Optimize iPhone Storage: Turning this setting on will keep all your original photos on iCloud while keeping a smaller size file on your iPhone to limit the space taken up by photos.
Download and Keep Originals: As the setting says, this will keep the original file on your iPhone instead of in iCloud. This is something you will want on if you do much photo editing on your phone or want to upload larger files somewhere.

Upload to My Photo Stream: This is a feature that most people would want on I believe. As long as this setting is turned on, your photos will sync between devices as long as it turned on those devices and connected to WiFi.

Upload Burst Photos: This is an option I keep off personally. While this setting is turned on all the photos from a burst shot will be uploaded to your photo stream. If it's off then only the burst shots you want to keep will be uploaded to your photo stream.
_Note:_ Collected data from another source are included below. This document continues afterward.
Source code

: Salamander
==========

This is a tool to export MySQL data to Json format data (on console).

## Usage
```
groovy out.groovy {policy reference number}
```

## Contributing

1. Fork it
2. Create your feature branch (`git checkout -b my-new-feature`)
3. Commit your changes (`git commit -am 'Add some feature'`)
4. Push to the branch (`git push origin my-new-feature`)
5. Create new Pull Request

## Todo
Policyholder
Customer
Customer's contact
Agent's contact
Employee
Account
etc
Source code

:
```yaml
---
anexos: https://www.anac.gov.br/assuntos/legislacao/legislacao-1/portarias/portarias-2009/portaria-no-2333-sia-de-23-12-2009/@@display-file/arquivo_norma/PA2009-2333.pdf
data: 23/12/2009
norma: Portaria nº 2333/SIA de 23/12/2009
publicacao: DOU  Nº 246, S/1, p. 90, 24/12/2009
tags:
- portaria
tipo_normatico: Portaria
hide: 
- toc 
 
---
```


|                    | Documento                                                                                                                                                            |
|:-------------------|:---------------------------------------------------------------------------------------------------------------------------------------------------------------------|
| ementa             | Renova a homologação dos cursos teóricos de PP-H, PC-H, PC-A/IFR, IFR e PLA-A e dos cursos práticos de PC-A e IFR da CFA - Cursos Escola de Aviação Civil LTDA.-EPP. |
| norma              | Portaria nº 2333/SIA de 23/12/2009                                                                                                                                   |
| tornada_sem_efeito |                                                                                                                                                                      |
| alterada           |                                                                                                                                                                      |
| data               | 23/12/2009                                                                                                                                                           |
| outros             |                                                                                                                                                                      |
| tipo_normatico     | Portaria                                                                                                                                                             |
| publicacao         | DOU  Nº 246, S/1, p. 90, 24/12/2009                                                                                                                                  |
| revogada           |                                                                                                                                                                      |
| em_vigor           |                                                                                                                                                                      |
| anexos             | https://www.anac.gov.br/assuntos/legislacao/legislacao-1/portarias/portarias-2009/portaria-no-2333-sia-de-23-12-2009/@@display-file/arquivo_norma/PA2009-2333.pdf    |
iCloud Photo Sharing: Here is a pretty straightforward setting. With this setting on you can create albums that you can easily share with other people or subscribe to someone else's albums.


Summarize Photos: Summarize photos will have the photos app take a smaller section of your photos to represent a larger collection. So say you have fifty cat photos, Summarize photos will take that and show just a few of them to clean up the clutter of looking through your photo stream.

Show Holiday Events: This is pretty much what it sounds like. You only need to have Memories turned on first. Once Show Holiday Events is active, any day that is a holiday in your home country will have Memories populated for that day. For example, any pictures taken on Thanksgiving will populate a Thanksgiving Memories video.

Preserve Settings: These settings will set a few options more permanently. They can be changed within the camera app still, however, these settings set a standard state upon opening the camera app.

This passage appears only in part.